Wednesday, December 27, 2006

The future of retail selling is changing.

I saw a fascinating interview on Charlie Rose. Most of his interviews are just that, but this was particularly of interest because of the subject. Chris Anderson is the award-winning editor of Wired magazine. He has authored a new book titled “The Long Tail.” He contends that we are looking at the end of the increasingly desperate search for the mega hit. And the implications that descend therefrom are interesting. If he’s right, there are new business models to consider, and since every author is a small business person, his POV is something to seriously consider. Here’s what he believes: “The future of business is selling less of more.”

In other words, the hit television program or movie, the hit record album or the mega-seller book, is becoming less important to the financial health of the musician, the author or the producer than is a larger quantity of a smaller number of whatever it is.
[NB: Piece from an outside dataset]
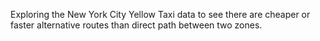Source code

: Exploring the New York City Yellow Taxi data to see there are cheaper or faster alternative routes than direct path between two zones.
Here are some approximate figures:
New titles every year in the US-200,000
Number of titles in print-4,000,000

How many does B&N or Walmart stock? A thousand titles?

According to Publisher’s Weekly, Nielsen’s Bookscan reports that in 2004 they recorded 1.2 million book sales. 950,000 sold fewer than 99 copies each.
Only 25,000 titles sold more than 5,000 copies each.

The average title in the US sells around 500 copies annually. So if your average mystery is in print for two years, sells 1,000 copies the first year and 500 the second, and then essentially disappears from the shelves, you have a sales record of 1,500. But if it is in print for five years and the author continues to promote and the book averages 500 copies annually after the first bump, the sales record is 3,000 copies. Meanwhile, a second book is now available. A year later, perhaps, a third.

One obvious answer to all this for authors at least, is to be sure the publisher will keep your book in print long enough to sell widely and steadily.

Quite possibly the answer is niche marketing, because finding the right book is often difficult to do. If you write a mystery that appeals to necrophilia’s who love vampire fantasy, you need to figure out where those people are and build a contact list.

Authors ought to look at the actions of bands and independent producers who seem to be building a fan base through widespread merchandising of their products on UTube, Myspace and similar outlets. Book publishing appears to be behind the curve in making use of these outlets, although some bookstores, notably Powell’s and Barnes & Noble are becoming more aggressive at offering books via the internet and I am of the opinion that independent bookstores will need to develop strong on-line presences in order to stay in business.

This is certainly not the whole picture. And I’m sure I don’t understand the entire picture. What about warehousing? Why do distributors HAVE to buy quantities from a publisher? There are upside and downside elements I haven’t considered, but I thought it was all worth a conversation. Just maybe the present business model in book publishing, anyway, is in need of reassessment. What do you think?